The figures highlight the extent to which the three main parties, which are each planning to run budget surpluses out to 2030, are basing their manifestos on windfall corporate taxes that could well disappear during the lifetime of the next Dáil.
The general election is set to be held on Friday. The latest poll, carried in the Sunday Independent and conducted by research firm Ireland Thinks, said Fine Gael has the support of 22 per cent of voters, with Sinn Féin and Fianna Fáil each on 20 per cent.
The Sunday Independent also chose to lead its business section with a news feature on Mr Trump’s election and how future trade tensions between the EU and US are the biggest threat facing the next Irish government.
Daft.ie owner nears €300m sale to Apax Partners
The company behind property website Daft.ie and classified ads businesses DoneDeal.ie and Adverts.ie is close to being sold to UK private-equity firm Apex Partners, the Sunday Times reports. The takeover target is called Distilled and is co-owned by brothers Eamonn and Brian Fallon and Norwegian company Adevinta, which itself is co-owned by private-equity groups Blackstone and Permira.
The report said the company could achieve about €300 million, half the price suggested by Reuters when it first reported in September that Distilled had hired Barclays to advise on a sale.
Distilled was established in 2015 after the operations of Daft.ie and its sister company, Adverts.ie, were merged with Adevinta’s Donedeal.ie.
It is not clear whether the Fallons, who did not respond to a request for comment, plan to retain a stake in the business, the report added.
Bord na Móna recycling business set for €55m-plus sale
The Sunday Times also reports that Bord na Móna is in exclusive talks to sell its recycling business to Kerry-based waste company KWD Recycling for more than €55 million.
PwC was hired earlier this year to prepare the business, a landfill in Kildare known as the Drehid Waste Management Facility and a waste collection unit for sale. The Sunday Times said the parts, which have an estimated combined value of as much as €150 million, are being sold separately.
KWD was fined a total of €500,000 earlier this month after being convicted for breaching the limits of its waste licence at its recyclables storage facility near Killarney.
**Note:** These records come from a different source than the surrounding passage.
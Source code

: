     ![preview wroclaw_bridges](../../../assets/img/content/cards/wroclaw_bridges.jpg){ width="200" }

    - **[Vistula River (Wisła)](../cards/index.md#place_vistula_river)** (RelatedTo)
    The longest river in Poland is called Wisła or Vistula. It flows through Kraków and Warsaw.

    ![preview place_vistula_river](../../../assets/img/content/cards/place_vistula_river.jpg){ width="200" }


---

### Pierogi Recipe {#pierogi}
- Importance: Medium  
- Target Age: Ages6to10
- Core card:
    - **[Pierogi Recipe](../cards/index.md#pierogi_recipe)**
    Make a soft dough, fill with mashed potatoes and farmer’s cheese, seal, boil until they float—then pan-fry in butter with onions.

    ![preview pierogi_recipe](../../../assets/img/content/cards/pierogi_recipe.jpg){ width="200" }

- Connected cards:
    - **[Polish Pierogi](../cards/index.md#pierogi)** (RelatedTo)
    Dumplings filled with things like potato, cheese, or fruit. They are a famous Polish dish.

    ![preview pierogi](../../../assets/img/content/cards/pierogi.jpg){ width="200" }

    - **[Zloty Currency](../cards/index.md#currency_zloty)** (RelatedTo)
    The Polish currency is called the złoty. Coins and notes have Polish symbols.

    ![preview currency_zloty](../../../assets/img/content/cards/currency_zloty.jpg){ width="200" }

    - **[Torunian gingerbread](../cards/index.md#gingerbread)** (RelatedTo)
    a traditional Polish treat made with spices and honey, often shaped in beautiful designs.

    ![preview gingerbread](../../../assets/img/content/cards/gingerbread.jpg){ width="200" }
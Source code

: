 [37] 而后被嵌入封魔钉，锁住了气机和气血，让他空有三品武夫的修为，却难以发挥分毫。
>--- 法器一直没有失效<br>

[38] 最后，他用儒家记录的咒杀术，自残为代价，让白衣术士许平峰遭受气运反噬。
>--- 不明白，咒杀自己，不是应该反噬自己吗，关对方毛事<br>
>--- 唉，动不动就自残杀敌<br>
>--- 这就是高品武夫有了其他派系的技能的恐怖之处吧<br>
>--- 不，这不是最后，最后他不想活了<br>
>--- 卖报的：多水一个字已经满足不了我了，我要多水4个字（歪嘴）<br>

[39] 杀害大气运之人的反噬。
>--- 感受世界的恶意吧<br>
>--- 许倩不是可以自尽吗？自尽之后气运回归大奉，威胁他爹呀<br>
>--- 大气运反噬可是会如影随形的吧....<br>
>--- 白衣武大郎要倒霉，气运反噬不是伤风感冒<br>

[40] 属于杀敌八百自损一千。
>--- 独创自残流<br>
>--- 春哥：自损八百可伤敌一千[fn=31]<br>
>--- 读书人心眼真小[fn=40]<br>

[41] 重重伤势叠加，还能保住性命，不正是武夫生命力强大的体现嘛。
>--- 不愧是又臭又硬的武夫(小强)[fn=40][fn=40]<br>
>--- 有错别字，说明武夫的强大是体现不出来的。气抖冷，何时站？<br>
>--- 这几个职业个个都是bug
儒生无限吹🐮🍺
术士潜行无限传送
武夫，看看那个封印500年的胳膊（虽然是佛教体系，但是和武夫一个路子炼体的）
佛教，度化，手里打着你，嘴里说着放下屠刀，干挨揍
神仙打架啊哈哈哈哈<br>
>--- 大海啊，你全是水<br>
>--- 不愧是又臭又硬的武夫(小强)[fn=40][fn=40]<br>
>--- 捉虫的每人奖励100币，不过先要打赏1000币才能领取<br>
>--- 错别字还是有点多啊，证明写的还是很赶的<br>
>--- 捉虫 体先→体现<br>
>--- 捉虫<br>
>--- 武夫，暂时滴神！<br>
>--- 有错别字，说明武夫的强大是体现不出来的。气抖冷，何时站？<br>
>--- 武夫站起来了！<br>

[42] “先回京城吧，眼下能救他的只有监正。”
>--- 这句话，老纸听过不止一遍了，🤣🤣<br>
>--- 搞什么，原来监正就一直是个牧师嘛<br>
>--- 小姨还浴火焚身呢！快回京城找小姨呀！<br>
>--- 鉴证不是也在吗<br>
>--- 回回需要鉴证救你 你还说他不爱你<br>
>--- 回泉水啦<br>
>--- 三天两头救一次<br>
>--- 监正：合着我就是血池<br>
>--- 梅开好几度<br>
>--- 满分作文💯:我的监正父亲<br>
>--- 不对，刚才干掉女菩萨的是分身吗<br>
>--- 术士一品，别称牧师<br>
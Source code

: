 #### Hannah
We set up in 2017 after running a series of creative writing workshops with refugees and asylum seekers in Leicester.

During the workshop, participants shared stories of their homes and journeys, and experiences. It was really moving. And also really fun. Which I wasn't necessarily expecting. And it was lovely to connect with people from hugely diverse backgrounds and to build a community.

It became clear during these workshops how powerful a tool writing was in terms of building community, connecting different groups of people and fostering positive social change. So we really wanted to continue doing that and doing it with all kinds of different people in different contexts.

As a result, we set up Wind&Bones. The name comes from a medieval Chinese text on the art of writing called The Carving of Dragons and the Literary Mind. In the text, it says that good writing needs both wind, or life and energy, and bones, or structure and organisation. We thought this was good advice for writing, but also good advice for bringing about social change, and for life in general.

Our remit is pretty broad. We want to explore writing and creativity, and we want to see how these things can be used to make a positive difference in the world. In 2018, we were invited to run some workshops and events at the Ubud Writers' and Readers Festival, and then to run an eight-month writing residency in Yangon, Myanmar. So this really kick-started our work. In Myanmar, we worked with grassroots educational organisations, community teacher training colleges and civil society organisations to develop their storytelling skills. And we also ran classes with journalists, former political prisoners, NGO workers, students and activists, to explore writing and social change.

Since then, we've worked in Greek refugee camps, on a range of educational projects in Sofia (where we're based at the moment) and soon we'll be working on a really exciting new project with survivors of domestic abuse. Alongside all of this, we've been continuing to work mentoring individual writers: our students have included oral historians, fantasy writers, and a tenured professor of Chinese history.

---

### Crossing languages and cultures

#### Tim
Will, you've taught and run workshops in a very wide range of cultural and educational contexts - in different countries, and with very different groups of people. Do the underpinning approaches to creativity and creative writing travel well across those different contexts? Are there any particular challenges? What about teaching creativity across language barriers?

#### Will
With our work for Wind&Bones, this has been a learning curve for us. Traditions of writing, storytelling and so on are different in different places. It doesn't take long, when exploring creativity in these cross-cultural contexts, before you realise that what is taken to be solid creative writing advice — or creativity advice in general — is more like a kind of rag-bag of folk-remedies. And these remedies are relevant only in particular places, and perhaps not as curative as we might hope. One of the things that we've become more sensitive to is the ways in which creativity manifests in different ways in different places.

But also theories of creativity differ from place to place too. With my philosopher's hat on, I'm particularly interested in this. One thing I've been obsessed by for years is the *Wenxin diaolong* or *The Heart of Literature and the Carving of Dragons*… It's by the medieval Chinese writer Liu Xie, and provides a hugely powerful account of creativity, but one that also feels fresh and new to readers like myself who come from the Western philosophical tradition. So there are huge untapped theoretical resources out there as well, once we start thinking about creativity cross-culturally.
Dry recyclables which were meant to be stored indoors at the Killarney Waste Disposal facility at Aughacurreen, Killarney were being stored outdoors and there was run-off to a neighbouring field, the Environmental Protection Agency (EPA) found during inspection.
The EPA found that in 2013 and in 2014 as well as in 2015 and 2016, waste was accepted in excess of the annual limit of 40,000 tonnes. The Sunday Times highlighted that KWD had argued that it had to wait more than eight years to be granted an increase in the tonnage it was allowed to collect.